== REQUIREMENT ==
Read the records and gather each line that includes "reading".

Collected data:
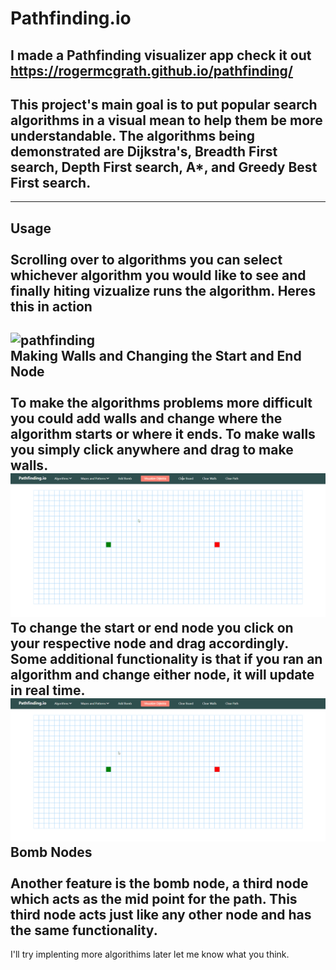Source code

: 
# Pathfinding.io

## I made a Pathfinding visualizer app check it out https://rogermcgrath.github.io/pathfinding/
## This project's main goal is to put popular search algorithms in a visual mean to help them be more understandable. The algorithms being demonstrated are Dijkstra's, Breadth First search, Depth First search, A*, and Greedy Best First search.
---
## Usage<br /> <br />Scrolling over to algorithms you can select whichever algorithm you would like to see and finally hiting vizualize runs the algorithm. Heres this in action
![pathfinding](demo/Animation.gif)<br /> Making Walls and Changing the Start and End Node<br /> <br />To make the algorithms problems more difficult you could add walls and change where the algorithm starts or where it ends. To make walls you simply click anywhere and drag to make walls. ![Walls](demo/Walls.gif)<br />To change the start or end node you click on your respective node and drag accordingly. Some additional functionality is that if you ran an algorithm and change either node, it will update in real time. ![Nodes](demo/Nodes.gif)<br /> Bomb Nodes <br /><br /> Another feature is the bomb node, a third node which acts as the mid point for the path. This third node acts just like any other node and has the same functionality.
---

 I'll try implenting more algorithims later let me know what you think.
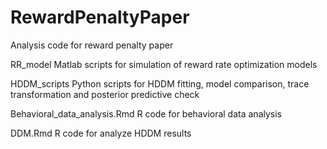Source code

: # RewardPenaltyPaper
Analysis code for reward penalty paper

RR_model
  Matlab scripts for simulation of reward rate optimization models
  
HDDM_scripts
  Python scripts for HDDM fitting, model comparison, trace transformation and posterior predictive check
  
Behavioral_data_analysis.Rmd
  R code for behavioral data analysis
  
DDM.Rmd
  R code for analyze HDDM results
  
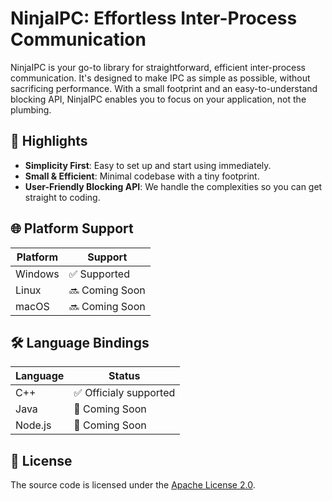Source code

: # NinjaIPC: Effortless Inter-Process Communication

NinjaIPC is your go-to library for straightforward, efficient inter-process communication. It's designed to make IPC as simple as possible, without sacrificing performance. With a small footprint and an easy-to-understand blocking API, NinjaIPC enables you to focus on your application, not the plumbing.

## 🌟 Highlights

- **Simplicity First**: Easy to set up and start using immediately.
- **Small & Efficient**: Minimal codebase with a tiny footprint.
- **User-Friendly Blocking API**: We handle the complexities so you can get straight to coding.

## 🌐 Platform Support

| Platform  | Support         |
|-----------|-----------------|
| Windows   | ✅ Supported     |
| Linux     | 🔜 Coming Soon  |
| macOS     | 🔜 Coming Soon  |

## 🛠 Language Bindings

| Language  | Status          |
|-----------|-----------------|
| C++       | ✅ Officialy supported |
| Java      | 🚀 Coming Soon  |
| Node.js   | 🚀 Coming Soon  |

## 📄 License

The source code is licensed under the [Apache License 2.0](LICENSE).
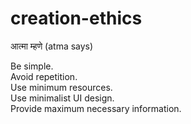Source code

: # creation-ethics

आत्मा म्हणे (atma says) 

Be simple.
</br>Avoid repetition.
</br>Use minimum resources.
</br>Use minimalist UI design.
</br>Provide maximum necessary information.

==

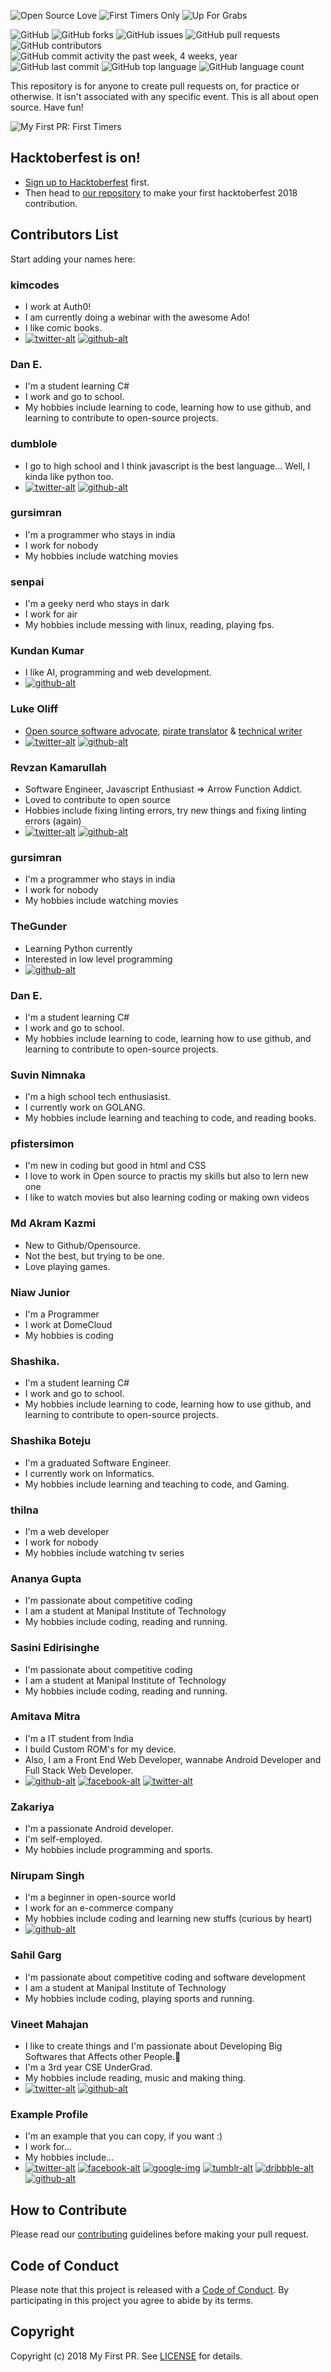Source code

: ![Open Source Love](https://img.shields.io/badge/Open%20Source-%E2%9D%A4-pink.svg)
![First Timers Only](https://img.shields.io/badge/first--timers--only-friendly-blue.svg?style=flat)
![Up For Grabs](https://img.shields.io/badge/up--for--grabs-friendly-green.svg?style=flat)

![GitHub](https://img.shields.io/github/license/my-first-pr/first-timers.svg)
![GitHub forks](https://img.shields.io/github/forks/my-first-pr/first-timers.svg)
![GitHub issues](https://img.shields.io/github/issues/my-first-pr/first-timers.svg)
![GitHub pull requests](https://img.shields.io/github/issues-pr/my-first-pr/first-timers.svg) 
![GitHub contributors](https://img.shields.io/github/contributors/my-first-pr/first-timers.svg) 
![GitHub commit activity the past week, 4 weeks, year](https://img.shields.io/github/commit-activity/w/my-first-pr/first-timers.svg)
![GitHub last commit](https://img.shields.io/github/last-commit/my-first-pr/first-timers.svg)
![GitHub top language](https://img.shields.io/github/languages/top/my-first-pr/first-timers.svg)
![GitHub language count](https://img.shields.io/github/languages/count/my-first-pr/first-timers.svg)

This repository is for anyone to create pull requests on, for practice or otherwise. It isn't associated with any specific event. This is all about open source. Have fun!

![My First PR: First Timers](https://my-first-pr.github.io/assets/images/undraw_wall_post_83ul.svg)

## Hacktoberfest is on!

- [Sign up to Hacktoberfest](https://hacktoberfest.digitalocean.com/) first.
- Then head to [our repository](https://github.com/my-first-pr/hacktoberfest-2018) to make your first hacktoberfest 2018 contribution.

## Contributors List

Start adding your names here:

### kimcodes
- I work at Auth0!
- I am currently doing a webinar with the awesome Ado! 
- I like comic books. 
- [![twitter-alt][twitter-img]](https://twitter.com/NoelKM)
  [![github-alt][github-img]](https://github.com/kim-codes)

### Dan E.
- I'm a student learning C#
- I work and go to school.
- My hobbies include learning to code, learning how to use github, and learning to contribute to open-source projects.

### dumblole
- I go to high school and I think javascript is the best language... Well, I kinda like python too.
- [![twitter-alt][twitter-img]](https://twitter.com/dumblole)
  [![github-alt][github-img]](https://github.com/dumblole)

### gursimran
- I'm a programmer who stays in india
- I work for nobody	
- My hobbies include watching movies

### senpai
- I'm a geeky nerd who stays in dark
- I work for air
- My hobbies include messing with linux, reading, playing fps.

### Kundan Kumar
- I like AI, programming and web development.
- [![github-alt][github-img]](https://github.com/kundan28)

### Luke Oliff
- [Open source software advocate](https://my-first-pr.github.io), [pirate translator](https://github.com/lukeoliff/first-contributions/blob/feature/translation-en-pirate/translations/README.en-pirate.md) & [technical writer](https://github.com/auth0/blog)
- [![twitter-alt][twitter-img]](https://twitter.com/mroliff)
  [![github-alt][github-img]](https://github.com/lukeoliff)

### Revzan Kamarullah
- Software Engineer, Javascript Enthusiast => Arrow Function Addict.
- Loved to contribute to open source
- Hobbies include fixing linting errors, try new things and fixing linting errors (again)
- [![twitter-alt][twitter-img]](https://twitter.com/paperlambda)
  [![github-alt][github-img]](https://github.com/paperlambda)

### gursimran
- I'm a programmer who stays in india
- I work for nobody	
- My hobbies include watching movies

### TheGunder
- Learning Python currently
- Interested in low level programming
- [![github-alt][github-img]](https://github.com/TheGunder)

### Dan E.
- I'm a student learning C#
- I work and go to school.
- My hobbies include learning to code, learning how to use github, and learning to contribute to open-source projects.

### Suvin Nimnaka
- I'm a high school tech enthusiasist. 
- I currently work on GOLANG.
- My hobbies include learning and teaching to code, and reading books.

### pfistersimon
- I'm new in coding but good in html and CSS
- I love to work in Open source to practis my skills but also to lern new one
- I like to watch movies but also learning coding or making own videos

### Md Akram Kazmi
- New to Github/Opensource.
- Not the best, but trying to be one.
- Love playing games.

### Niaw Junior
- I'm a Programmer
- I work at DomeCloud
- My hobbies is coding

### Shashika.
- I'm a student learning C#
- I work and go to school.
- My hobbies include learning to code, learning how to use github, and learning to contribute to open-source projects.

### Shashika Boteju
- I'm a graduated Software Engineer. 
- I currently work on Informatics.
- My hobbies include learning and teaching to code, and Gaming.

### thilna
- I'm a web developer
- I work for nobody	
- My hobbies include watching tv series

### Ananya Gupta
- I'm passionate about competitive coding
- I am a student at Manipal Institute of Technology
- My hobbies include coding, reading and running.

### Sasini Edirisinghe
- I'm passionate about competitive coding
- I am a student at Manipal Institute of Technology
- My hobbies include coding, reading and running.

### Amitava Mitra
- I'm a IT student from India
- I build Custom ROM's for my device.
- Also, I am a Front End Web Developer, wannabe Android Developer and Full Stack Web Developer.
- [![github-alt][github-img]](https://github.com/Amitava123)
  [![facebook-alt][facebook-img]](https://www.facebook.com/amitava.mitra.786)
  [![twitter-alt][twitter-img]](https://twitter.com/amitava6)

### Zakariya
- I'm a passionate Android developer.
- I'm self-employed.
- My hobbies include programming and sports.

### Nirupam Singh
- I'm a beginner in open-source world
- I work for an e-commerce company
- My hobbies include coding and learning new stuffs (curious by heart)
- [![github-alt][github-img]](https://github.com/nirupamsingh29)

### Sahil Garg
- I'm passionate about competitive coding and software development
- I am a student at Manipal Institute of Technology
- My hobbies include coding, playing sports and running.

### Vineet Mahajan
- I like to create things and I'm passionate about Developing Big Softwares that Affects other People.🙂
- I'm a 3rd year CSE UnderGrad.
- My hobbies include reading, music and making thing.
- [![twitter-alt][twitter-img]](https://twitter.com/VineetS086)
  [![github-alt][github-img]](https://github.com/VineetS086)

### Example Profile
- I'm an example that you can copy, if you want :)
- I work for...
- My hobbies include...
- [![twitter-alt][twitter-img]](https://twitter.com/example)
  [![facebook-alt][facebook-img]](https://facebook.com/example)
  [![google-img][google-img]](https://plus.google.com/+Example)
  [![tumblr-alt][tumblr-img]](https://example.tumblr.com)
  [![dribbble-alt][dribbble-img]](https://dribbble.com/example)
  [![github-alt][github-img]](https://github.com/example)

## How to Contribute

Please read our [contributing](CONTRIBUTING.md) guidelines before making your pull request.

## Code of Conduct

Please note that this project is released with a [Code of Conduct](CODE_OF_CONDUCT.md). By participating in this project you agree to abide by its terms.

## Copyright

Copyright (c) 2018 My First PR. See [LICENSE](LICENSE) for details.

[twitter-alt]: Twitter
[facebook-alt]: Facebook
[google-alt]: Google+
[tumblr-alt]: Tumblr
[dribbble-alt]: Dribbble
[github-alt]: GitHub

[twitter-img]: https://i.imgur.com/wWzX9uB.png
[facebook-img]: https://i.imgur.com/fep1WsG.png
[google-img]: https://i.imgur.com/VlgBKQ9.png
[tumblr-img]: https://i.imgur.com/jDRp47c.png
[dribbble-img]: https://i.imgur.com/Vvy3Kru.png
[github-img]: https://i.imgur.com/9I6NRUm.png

== REPLY ==
- My hobbies include messing with linux, reading, playing fps.
- My hobbies include learning and teaching to code, and reading books.
- My hobbies include coding, reading and running.
- My hobbies include coding, reading and running.
- My hobbies include reading, music and making thing.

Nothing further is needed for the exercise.